*What needs to be done:* Transcribe the entire listing faithfully; every line must match the original.

*Material supplied:*
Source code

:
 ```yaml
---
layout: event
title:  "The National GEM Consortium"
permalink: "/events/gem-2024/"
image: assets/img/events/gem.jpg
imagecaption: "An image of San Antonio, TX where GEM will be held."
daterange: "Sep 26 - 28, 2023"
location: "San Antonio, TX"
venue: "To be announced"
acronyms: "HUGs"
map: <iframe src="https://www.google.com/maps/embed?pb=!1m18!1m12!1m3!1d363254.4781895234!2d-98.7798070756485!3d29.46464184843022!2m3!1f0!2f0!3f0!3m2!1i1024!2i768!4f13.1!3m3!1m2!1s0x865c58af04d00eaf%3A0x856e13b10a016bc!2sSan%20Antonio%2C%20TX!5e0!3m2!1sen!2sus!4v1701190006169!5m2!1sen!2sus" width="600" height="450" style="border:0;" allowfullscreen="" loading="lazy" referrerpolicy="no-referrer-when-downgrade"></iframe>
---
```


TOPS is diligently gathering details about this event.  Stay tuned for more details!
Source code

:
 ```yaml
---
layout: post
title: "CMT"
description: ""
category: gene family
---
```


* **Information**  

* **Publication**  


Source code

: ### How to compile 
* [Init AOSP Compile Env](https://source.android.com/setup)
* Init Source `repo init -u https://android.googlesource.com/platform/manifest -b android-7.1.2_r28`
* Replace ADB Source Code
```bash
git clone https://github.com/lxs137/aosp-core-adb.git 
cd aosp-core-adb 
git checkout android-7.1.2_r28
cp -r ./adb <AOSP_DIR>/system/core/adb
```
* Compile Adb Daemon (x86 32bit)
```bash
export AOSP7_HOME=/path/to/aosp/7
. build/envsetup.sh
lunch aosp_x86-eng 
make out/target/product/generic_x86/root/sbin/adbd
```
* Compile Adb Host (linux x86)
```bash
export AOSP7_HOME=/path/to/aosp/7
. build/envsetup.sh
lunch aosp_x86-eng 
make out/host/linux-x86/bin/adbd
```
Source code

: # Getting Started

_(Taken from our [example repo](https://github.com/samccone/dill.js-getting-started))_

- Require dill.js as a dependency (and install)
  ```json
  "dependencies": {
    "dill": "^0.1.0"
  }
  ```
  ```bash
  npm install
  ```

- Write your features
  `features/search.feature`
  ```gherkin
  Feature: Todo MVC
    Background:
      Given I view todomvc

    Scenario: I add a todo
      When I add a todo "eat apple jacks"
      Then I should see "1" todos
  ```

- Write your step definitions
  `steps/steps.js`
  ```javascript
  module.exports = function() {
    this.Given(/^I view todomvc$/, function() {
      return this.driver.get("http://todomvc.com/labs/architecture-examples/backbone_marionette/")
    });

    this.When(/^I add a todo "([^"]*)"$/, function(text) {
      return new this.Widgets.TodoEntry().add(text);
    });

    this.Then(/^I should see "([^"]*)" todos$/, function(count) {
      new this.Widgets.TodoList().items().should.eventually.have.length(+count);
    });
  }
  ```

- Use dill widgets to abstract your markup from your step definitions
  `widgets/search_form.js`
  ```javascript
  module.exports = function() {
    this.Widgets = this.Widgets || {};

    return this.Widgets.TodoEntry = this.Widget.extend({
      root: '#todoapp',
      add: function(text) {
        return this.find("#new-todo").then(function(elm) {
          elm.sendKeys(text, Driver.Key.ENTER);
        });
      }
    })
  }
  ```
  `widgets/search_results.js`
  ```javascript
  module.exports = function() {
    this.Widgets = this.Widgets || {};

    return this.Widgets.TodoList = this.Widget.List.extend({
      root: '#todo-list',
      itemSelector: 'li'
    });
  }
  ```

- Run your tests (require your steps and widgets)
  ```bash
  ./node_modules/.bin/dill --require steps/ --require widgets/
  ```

*Exercise output:*
Source code

:
 ```yaml
---
layout: event
title:  "The National GEM Consortium"
permalink: "/events/gem-2024/"
image: assets/img/events/gem.jpg
imagecaption: "An image of San Antonio, TX where GEM will be held."
daterange: "Sep 26 - 28, 2023"
location: "San Antonio, TX"
venue: "To be announced"
acronyms: "HUGs"
map: <iframe src="https://www.google.com/maps/embed?pb=!1m18!1m12!1m3!1d363254.4781895234!2d-98.7798070756485!3d29.46464184843022!2m3!1f0!2f0!3f0!3m2!1i1024!2i768!4f13.1!3m3!1m2!1s0x865c58af04d00eaf%3A0x856e13b10a016bc!2sSan%20Antonio%2C%20TX!5e0!3m2!1sen!2sus!4v1701190006169!5m2!1sen!2sus" width="600" height="450" style="border:0;" allowfullscreen="" loading="lazy" referrerpolicy="no-referrer-when-downgrade"></iframe>
---
```


TOPS is diligently gathering details about this event.  Stay tuned for more details!
Source code

:
 ```yaml
---
layout: post
title: "CMT"
description: ""
category: gene family
---
```


* **Information**  

* **Publication**  


Source code

: ### How to compile 
* [Init AOSP Compile Env](https://source.android.com/setup)
* Init Source `repo init -u https://android.googlesource.com/platform/manifest -b android-7.1.2_r28`
* Replace ADB Source Code
```bash
git clone https://github.com/lxs137/aosp-core-adb.git 
cd aosp-core-adb 
git checkout android-7.1.2_r28
cp -r ./adb <AOSP_DIR>/system/core/adb
```
* Compile Adb Daemon (x86 32bit)
```bash
export AOSP7_HOME=/path/to/aosp/7
. build/envsetup.sh
lunch aosp_x86-eng 
make out/target/product/generic_x86/root/sbin/adbd
```
* Compile Adb Host (linux x86)
```bash
export AOSP7_HOME=/path/to/aosp/7
. build/envsetup.sh
lunch aosp_x86-eng 
make out/host/linux-x86/bin/adbd
```
Source code

: # Getting Started

_(Taken from our [example repo](https://github.com/samccone/dill.js-getting-started))_

- Require dill.js as a dependency (and install)
  ```json
  "dependencies": {
    "dill": "^0.1.0"
  }
  ```
  ```bash
  npm install
  ```

- Write your features
  `features/search.feature`
  ```gherkin
  Feature: Todo MVC
    Background:
      Given I view todomvc

    Scenario: I add a todo
      When I add a todo "eat apple jacks"
      Then I should see "1" todos
  ```

- Write your step definitions
  `steps/steps.js`
  ```javascript
  module.exports = function() {
    this.Given(/^I view todomvc$/, function() {
      return this.driver.get("http://todomvc.com/labs/architecture-examples/backbone_marionette/")
    });

    this.When(/^I add a todo "([^"]*)"$/, function(text) {
      return new this.Widgets.TodoEntry().add(text);
    });

    this.Then(/^I should see "([^"]*)" todos$/, function(count) {
      new this.Widgets.TodoList().items().should.eventually.have.length(+count);
    });
  }
  ```

- Use dill widgets to abstract your markup from your step definitions
  `widgets/search_form.js`
  ```javascript
  module.exports = function() {
    this.Widgets = this.Widgets || {};

    return this.Widgets.TodoEntry = this.Widget.extend({
      root: '#todoapp',
      add: function(text) {
        return this.find("#new-todo").then(function(elm) {
          elm.sendKeys(text, Driver.Key.ENTER);
        });
      }
    })
  }
  ```
  `widgets/search_results.js`
  ```javascript
  module.exports = function() {
    this.Widgets = this.Widgets || {};

    return this.Widgets.TodoList = this.Widget.List.extend({
      root: '#todo-list',
      itemSelector: 'li'
    });
  }
  ```

- Run your tests (require your steps and widgets)
  ```bash
  ./node_modules/.bin/dill --require steps/ --require widgets/
  ```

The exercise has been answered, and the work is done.